## EXERCISE PROMPT
Type out each entry exactly as it appears, but keep every image out.

Saved data entries
################
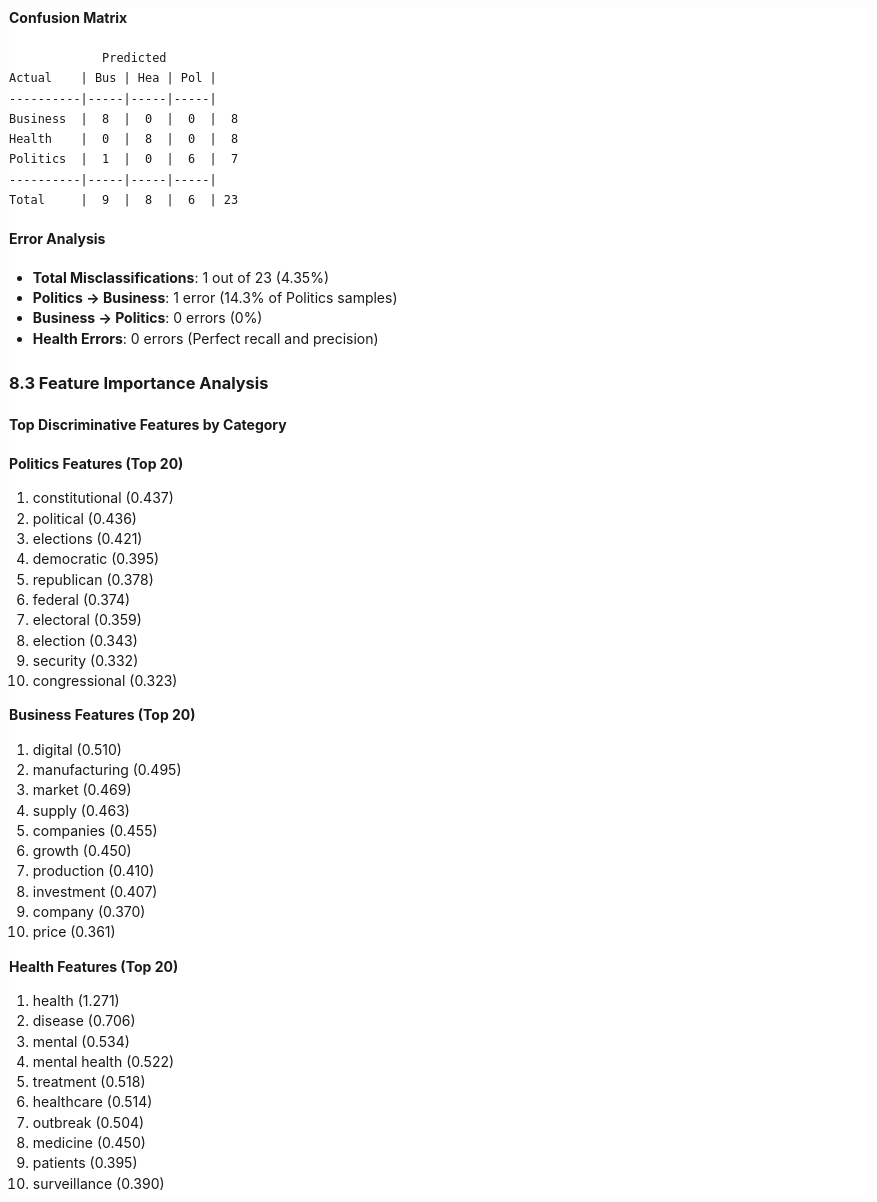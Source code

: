 #### Confusion Matrix
```
             Predicted
Actual    | Bus | Hea | Pol |
----------|-----|-----|-----|
Business  |  8  |  0  |  0  |  8
Health    |  0  |  8  |  0  |  8
Politics  |  1  |  0  |  6  |  7
----------|-----|-----|-----|
Total     |  9  |  8  |  6  | 23
```

#### Error Analysis
- **Total Misclassifications**: 1 out of 23 (4.35%)
- **Politics → Business**: 1 error (14.3% of Politics samples)
- **Business → Politics**: 0 errors (0%)
- **Health Errors**: 0 errors (Perfect recall and precision)

### 8.3 Feature Importance Analysis

#### Top Discriminative Features by Category

**Politics Features (Top 20)**
1. constitutional (0.437)
2. political (0.436)
3. elections (0.421)
4. democratic (0.395)
5. republican (0.378)
6. federal (0.374)
7. electoral (0.359)
8. election (0.343)
9. security (0.332)
10. congressional (0.323)

**Business Features (Top 20)**
1. digital (0.510)
2. manufacturing (0.495)
3. market (0.469)
4. supply (0.463)
5. companies (0.455)
6. growth (0.450)
7. production (0.410)
8. investment (0.407)
9. company (0.370)
10. price (0.361)

**Health Features (Top 20)**
1. health (1.271)
2. disease (0.706)
3. mental (0.534)
4. mental health (0.522)
5. treatment (0.518)
6. healthcare (0.514)
7. outbreak (0.504)
8. medicine (0.450)
9. patients (0.395)
10. surveillance (0.390)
################
## SOLUTION TO THIS PROBLEM
Source code

: #### Confusion Matrix
```
             Predicted
Actual    | Bus | Hea | Pol |
----------|-----|-----|-----|
Business  |  8  |  0  |  0  |  8
Health    |  0  |  8  |  0  |  8
Politics  |  1  |  0  |  6  |  7
----------|-----|-----|-----|
Total     |  9  |  8  |  6  | 23
```

#### Error Analysis
- **Total Misclassifications**: 1 out of 23 (4.35%)
- **Politics → Business**: 1 error (14.3% of Politics samples)
- **Business → Politics**: 0 errors (0%)
- **Health Errors**: 0 errors (Perfect recall and precision)

### 8.3 Feature Importance Analysis

#### Top Discriminative Features by Category

**Politics Features (Top 20)**
1. constitutional (0.437)
2. political (0.436)
3. elections (0.421)
4. democratic (0.395)
5. republican (0.378)
6. federal (0.374)
7. electoral (0.359)
8. election (0.343)
9. security (0.332)
10. congressional (0.323)

**Business Features (Top 20)**
1. digital (0.510)
2. manufacturing (0.495)
3. market (0.469)
4. supply (0.463)
5. companies (0.455)
6. growth (0.450)
7. production (0.410)
8. investment (0.407)
9. company (0.370)
10. price (0.361)

**Health Features (Top 20)**
1. health (1.271)
2. disease (0.706)
3. mental (0.534)
4. mental health (0.522)
5. treatment (0.518)
6. healthcare (0.514)
7. outbreak (0.504)
8. medicine (0.450)
9. patients (0.395)
10. surveillance (0.390)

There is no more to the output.